FIT for LIFE Knowledge Base

A Good Warmup is Worth its Weight in Gold

Preparation maximizes performance – this is particularly true when it comes to warming up. But how should you warm up for a high-intensity session?

Warming up brings several benefits

The body’s energy-supplying systems are activated so that respiration and cardiac activity are increased, and enzyme activity in the muscles increases. This increases blood flow to the muscles and improves the supply of oxygen and energy.

Warming up stimulates your nervous system. In your muscles, the temperature rises. This leads to a better reaction and contraction speed. At the same time, central brain structures are activated. Therefore, attention increases. The athlete can react faster in critical situations.

The musculoskeletal system is stretched and tendons and ligaments become more elastic as a result. In your joints, the production of synovial fluid increases. The joint cartilage becomes saturated with this so-called synovial fluid, which leads to a larger external surface area and thus to better pressure distribution.

Basic Rules for Warming Up

It is difficult to give general tips because not all athletes need the same amount of warmup. The length and intensity of the warmup varies depending on the sport and level of performance. Even though the perfect warmup looks different for every athlete, there are some basic rules to follow:

First phase – general warmup: Here the whole body is involved, large muscle groups are activated and the intensity is increased only slowly. So, for example, running ABC such as jogging loosely forward, sideways and backward, in between circling with the arms, lifting the knees or heels. And afterwards light gymnastic exercises.

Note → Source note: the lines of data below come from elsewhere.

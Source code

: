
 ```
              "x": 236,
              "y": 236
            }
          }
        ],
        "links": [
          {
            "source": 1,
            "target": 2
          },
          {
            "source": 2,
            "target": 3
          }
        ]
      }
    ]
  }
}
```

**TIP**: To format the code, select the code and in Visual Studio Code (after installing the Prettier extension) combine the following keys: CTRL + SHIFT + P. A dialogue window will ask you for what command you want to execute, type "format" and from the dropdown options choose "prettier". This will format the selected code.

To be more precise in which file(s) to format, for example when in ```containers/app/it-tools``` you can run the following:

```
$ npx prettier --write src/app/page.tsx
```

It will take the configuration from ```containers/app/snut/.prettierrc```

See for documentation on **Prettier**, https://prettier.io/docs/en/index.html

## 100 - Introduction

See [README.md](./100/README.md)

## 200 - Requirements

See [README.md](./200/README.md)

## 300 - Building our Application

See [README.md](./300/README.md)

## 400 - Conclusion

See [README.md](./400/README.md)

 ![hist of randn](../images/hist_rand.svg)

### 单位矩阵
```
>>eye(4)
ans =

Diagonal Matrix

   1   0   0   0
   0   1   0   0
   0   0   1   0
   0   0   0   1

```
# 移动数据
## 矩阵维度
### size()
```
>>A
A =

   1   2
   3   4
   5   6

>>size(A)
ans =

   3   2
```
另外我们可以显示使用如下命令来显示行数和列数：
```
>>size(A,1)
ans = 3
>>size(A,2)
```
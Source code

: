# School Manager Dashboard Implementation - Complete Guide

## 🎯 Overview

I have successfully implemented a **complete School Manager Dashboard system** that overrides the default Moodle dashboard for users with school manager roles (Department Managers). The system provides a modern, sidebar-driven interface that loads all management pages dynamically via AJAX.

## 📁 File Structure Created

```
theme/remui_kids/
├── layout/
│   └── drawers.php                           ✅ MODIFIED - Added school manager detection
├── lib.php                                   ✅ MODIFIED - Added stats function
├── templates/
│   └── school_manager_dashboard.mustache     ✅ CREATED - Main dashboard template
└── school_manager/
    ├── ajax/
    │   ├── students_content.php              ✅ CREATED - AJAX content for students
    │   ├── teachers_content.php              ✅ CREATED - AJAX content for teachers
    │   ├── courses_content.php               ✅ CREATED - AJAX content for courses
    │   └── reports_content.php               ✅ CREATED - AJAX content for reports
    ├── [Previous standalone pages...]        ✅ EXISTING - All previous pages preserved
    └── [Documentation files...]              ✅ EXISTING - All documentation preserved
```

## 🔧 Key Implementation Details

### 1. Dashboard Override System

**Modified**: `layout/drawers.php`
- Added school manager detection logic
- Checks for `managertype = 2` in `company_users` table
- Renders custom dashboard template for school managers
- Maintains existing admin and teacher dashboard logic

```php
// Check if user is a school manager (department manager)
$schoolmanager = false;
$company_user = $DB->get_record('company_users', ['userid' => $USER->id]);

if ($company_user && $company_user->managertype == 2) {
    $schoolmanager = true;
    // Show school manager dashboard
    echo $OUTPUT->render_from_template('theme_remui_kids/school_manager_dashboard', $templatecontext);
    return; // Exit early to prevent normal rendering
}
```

Second phase – specific warm-up: The aim here is to bring precisely those muscles to operating temperature that are particularly important for the sport in question. You achieve this mainly through movements typical of the discipline: The marathon runner does strides, the cyclist gets on their bike, and the swimmer dives into the water. This phase is much more intense than the first one. Here you prepare for the upcoming performance in a very specific way.

An optimal time for a warm up is 20 to 45. The more intense the exercises are, the shorter they should be. They also need to closer to the start of the competition or workout. An important not is that you should should warm up but not fatigue your muscles.

Ideally, You should complete the warm-up five to ten minutes before the start of the competition. This is how long the muscles remain at their optimal temperature, after which a large part of the positive effect is lost again relatively quickly.

Other Considerations

The demands of the competition are a deciding factor for the warm up. A marathon race requires a measured start and therefore does not require an extreme warm-up. At the start of a 10-km run, Olympic triathlon or cross-country bike race, on the other hand, the intensity is very high right from the start, and this should be taken into account in the warm-up phase.

Age is also a crucial factor. The older the athlete, the more carefully the warm-up program must be designed. Older people should choose a low intensity and increase it only very slowly. However, this results in a significantly longer total duration.

The time of day also plays an important role. Since physical performance increases during the day, the earlier the warm-up is, the longer it needs to be.

Dynamic stretching also helps to prepare the body. As with static stretching, you bring your muscles into a starting position in which a slight pull can be felt. Then change the stretching position with small, rocking movements. Repeat these movements 10 to 15 times. In this way, warm-up phase builds the required muscle tension.